The resources requirements for the intended cluster workloads must be factored into node and cluster sizing. Detailed sizing of workload requirements is complex. However, once workload requirements are known, the mapping into cluster requirements is straightforward. The flexibility of the platform also allows for ongoing adjustment and fine-tuning, so the sizing does not have to be exact.
Apache Spark is used here as an example of how workload sizing should be mapped to cluster requirements. Example Spark instance requirements summarizes the resource requirements for three sample Spark clusters.

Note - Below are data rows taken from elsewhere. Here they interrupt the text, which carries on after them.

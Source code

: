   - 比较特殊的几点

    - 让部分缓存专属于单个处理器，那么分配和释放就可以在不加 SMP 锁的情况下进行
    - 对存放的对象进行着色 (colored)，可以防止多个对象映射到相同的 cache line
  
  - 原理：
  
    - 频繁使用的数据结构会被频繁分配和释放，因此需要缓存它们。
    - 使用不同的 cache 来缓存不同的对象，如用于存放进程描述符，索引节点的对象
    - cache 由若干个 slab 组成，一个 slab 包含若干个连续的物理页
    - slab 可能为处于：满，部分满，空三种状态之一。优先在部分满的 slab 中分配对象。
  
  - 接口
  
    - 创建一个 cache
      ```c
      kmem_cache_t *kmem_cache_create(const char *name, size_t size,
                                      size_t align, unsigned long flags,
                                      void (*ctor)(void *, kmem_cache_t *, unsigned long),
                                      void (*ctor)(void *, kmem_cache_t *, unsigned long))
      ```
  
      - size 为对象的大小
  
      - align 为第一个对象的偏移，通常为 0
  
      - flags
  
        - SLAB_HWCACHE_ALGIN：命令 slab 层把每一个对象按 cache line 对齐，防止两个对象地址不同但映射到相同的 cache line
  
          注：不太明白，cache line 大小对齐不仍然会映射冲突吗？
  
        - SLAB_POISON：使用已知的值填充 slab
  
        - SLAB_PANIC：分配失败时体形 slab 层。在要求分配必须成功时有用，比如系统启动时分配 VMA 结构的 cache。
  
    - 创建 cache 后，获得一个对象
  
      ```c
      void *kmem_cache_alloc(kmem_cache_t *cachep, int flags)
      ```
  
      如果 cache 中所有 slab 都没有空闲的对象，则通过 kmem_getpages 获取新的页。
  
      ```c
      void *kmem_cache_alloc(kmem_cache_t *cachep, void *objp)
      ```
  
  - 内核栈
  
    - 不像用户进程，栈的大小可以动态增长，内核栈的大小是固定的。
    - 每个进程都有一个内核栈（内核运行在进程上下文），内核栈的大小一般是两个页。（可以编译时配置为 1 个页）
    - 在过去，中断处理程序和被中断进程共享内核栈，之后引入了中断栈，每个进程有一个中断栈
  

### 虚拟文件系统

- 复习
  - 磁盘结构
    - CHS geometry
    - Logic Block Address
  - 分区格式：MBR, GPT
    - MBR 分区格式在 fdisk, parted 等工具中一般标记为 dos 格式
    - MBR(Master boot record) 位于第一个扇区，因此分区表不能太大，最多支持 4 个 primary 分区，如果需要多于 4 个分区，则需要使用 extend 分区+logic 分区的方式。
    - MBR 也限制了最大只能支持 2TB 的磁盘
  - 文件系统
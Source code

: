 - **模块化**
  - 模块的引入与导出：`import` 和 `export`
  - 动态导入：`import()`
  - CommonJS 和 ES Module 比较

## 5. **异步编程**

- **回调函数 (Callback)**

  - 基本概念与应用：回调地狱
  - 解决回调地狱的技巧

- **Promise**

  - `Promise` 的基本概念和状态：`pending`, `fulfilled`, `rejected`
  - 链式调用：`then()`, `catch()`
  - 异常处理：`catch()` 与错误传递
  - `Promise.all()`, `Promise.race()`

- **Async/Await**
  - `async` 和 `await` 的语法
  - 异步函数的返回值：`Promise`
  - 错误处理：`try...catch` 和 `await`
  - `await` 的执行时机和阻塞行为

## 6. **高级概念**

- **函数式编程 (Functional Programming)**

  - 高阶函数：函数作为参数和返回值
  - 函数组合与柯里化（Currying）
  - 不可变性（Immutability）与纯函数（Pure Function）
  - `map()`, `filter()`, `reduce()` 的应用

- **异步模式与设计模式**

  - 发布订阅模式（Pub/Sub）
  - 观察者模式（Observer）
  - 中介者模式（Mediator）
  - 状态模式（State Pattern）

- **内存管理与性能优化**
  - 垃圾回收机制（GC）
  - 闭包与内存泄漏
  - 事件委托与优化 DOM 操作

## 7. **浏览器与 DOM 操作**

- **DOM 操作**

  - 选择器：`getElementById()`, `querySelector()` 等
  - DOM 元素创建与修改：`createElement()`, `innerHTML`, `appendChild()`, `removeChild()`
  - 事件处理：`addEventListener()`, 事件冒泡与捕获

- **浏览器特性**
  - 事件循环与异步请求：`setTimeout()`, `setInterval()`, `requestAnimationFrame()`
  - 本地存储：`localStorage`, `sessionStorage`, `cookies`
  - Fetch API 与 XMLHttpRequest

Spark cluster resources | Small instance | Medium instance | Large instance | |||
Worker | Cluster | Worker | Cluster | Worker | Cluster | |
Number of pods (Spark workers) | 4 | 8 | 12 | |||
Memory (GB) | 8 | 32 | 16 | 128 | 32 | 384 |
Cores | 4 | 16 | 6 | 48 | 8 | 96 |
Modern data stack storage (GB) | 2 | 8 | 8 | 64 | 2 | 24 |
Ephemeral storage (GB) | 8 | 32 | 16 | 128 | 32 | 384 |
In the table above, three clusters with varying resource requirements and scale have been included. The resources for each Spark worker have been specified, and the expected number of worker pods is included. Based on these requirements, the total resource requirements for each cluster are calculated.
The amount of net new
modern data stack storage that is required is used in the calculation. If the jobs are expected to process existing data, no additional storage is required. If the jobs generate data, significant storage may be required. In the large instance, only 24 GB of modern data stack storage was estimated, while the medium instance requires 64 GB. The medium instance is expected to generate more data than the large instance even though it uses fewer compute resources.
Based on these calculations, the cluster level resources can be determined. For this example, the pilot cluster configuration can support four medium Spark clusters before it runs out of cores, or it can support two large instances.